Abby Ableman (Robin Weigert) ist eine Hausfrau Anfang/Mitte Vierzig mit zwei Kindern und einem tollen Haus. Sie ist sexuell unbefriedigt und nachdem ihr Sohn ihr einen Baseball an den Kopf wirft, entscheidet sie sich ihre Karriere als Innenarchitektin wiederzubeleben und eine Wohnung zu renovieren (die Korrelation zwischen diesen Ereignissen erschließt sich mir nicht ganz, aber irgendeinen Grund muss es doch haben, dass der Film nach der Gehirnerschütterung benannt ist, die Abby durch den Baseballunfall davonträgt). Abby pendelt also fortan von den Suburbs in die Stadt und kommt schon bald auf die Idee ihren Sexualtrieb mit Prostituierten zu befriedigen (die Wohnung kommt ihr dabei gerade recht).
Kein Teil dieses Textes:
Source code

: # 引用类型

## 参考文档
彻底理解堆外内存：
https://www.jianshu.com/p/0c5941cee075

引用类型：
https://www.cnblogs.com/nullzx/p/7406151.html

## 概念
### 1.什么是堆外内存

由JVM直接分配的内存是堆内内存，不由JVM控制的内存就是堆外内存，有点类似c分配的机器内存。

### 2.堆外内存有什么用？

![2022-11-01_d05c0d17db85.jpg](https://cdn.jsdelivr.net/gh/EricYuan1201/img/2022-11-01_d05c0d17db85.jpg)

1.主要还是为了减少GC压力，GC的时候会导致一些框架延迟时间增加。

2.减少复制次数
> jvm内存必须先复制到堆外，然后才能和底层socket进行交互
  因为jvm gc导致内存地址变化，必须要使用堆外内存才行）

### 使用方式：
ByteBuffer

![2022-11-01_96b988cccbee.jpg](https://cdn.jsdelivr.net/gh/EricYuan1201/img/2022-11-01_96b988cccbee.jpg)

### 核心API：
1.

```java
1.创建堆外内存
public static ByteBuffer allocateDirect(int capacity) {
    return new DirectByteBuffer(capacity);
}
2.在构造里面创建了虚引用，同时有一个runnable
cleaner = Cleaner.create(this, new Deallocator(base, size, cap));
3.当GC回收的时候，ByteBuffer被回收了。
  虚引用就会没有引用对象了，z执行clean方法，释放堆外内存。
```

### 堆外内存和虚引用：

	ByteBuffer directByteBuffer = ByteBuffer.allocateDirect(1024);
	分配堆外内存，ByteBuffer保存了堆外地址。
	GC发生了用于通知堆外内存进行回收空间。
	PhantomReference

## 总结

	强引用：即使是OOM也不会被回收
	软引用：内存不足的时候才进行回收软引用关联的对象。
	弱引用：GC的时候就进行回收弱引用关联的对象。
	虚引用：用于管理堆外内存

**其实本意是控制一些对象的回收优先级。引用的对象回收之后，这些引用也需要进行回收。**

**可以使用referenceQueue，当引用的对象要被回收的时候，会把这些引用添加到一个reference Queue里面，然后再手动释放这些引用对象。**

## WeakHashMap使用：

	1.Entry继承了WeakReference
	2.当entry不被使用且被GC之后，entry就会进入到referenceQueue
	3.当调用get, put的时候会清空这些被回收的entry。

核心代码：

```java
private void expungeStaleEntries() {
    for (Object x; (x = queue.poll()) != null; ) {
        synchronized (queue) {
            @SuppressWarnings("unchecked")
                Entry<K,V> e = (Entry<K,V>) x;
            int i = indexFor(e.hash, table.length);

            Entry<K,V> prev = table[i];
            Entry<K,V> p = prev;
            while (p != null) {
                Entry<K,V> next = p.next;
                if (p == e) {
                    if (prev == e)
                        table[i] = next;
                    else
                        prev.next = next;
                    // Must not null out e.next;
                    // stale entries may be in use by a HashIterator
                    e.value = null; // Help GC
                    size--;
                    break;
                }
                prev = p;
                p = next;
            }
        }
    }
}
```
Nachdem ihr das zu teuer kommt, empfiehlt ihr Justin, ihr Mitarbeiter, der die handwerklichen Arbeiten in der Wohnung übernimmt, doch selbst im horizontalen Gewerbe einzusteigen. Glücklicherweise ist Justins neue Freundin Zuhälterin – kein Witz. Dieser Plot stammt nicht aus der Feder von Jason Friedberg und Aaron Seltzer (ich habe es in den Credits überprüft), sondern ist als ernstgemeintes Indie-Drama konzipiert. Und tatsächlich war der Film ein Hit beim Sundance Festival 2013 und wurde später auch auf der Berlinale gezeigt. Wie es dazu kommen konnte? Abby Ableman ist lesbisch, lebt mit einer erfolgreichen Rechtsanwältin zusammen und hat Sex mit Frauen, der auch recht explizit – für amerikanische Verhältnisse – vor der Kamera praktiziert wird.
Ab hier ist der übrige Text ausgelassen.